* _Data shown_

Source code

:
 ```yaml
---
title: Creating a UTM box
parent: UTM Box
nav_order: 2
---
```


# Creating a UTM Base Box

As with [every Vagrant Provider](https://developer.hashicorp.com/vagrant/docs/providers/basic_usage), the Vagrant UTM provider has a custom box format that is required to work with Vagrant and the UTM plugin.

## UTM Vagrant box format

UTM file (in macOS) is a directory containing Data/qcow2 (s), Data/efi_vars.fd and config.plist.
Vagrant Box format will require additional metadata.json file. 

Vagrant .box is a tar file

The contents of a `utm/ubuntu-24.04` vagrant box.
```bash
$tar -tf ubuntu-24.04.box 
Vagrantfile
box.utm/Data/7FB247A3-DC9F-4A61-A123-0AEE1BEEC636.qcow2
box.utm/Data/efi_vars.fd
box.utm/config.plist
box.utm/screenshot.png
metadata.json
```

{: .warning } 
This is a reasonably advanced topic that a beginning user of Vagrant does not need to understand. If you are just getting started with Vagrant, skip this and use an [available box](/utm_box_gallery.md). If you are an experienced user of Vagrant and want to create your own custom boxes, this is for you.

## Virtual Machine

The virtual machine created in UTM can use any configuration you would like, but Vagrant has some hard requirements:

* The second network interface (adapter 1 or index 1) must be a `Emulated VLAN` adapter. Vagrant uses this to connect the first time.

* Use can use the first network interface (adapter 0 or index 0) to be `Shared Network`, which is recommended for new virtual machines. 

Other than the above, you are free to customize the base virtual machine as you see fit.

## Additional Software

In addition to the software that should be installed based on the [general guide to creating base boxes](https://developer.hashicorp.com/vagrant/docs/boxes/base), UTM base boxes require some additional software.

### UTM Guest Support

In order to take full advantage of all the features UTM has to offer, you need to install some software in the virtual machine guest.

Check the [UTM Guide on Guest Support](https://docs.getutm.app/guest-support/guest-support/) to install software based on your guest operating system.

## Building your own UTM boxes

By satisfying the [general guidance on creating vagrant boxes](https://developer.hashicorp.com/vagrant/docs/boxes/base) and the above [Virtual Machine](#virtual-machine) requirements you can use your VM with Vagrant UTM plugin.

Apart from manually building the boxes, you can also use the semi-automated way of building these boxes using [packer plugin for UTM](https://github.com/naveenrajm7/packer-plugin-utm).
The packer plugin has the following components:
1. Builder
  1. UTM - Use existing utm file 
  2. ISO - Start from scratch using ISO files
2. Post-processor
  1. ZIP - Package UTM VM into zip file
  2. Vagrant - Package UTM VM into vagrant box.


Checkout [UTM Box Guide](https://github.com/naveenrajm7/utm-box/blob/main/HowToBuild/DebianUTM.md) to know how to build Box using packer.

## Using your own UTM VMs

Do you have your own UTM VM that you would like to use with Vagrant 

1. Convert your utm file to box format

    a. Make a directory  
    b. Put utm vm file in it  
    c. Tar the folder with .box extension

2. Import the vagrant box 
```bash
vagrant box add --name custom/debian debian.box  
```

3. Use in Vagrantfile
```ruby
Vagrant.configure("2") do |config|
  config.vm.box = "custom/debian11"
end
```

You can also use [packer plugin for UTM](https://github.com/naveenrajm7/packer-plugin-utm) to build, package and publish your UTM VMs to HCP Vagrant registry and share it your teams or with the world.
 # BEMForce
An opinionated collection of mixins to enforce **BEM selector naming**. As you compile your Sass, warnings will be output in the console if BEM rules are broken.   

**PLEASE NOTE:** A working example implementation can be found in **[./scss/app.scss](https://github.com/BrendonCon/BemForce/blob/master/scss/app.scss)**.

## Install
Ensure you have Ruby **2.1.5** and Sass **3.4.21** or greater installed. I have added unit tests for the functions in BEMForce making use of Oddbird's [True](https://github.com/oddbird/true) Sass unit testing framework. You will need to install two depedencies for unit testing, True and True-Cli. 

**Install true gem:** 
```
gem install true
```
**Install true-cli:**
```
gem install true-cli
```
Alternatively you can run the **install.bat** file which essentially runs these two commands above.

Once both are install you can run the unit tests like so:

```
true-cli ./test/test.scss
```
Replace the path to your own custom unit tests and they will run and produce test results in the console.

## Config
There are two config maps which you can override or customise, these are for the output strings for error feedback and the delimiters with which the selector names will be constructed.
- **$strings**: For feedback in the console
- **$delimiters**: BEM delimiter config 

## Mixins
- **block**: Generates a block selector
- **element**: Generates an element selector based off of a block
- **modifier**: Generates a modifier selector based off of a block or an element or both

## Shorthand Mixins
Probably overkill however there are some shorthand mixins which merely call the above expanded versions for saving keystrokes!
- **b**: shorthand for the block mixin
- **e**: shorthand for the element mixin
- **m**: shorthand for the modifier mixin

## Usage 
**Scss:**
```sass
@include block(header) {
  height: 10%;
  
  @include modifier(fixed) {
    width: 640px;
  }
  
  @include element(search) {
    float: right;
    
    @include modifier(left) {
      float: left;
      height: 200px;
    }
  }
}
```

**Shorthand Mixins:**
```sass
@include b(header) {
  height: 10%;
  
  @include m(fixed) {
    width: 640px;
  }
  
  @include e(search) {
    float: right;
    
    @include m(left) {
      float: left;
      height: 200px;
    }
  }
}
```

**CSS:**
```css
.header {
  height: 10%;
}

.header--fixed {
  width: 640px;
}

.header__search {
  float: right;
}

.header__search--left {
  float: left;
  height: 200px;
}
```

* _Task to carry out_
Using the material above, quote the first line and each line after it, stopping at and including the line that holds "### UTM Guest Support".

* _Solution to this problem_
Source code

:
 ```yaml
---
title: Creating a UTM box
parent: UTM Box
nav_order: 2
---
```


# Creating a UTM Base Box

As with [every Vagrant Provider](https://developer.hashicorp.com/vagrant/docs/providers/basic_usage), the Vagrant UTM provider has a custom box format that is required to work with Vagrant and the UTM plugin.

## UTM Vagrant box format

UTM file (in macOS) is a directory containing Data/qcow2 (s), Data/efi_vars.fd and config.plist.
Vagrant Box format will require additional metadata.json file. 

Vagrant .box is a tar file

The contents of a `utm/ubuntu-24.04` vagrant box.
```bash
$tar -tf ubuntu-24.04.box 
Vagrantfile
box.utm/Data/7FB247A3-DC9F-4A61-A123-0AEE1BEEC636.qcow2
box.utm/Data/efi_vars.fd
box.utm/config.plist
box.utm/screenshot.png
metadata.json
```

{: .warning } 
This is a reasonably advanced topic that a beginning user of Vagrant does not need to understand. If you are just getting started with Vagrant, skip this and use an [available box](/utm_box_gallery.md). If you are an experienced user of Vagrant and want to create your own custom boxes, this is for you.

## Virtual Machine

The virtual machine created in UTM can use any configuration you would like, but Vagrant has some hard requirements:

* The second network interface (adapter 1 or index 1) must be a `Emulated VLAN` adapter. Vagrant uses this to connect the first time.

* Use can use the first network interface (adapter 0 or index 0) to be `Shared Network`, which is recommended for new virtual machines. 

Other than the above, you are free to customize the base virtual machine as you see fit.

## Additional Software

In addition to the software that should be installed based on the [general guide to creating base boxes](https://developer.hashicorp.com/vagrant/docs/boxes/base), UTM base boxes require some additional software.

### UTM Guest Support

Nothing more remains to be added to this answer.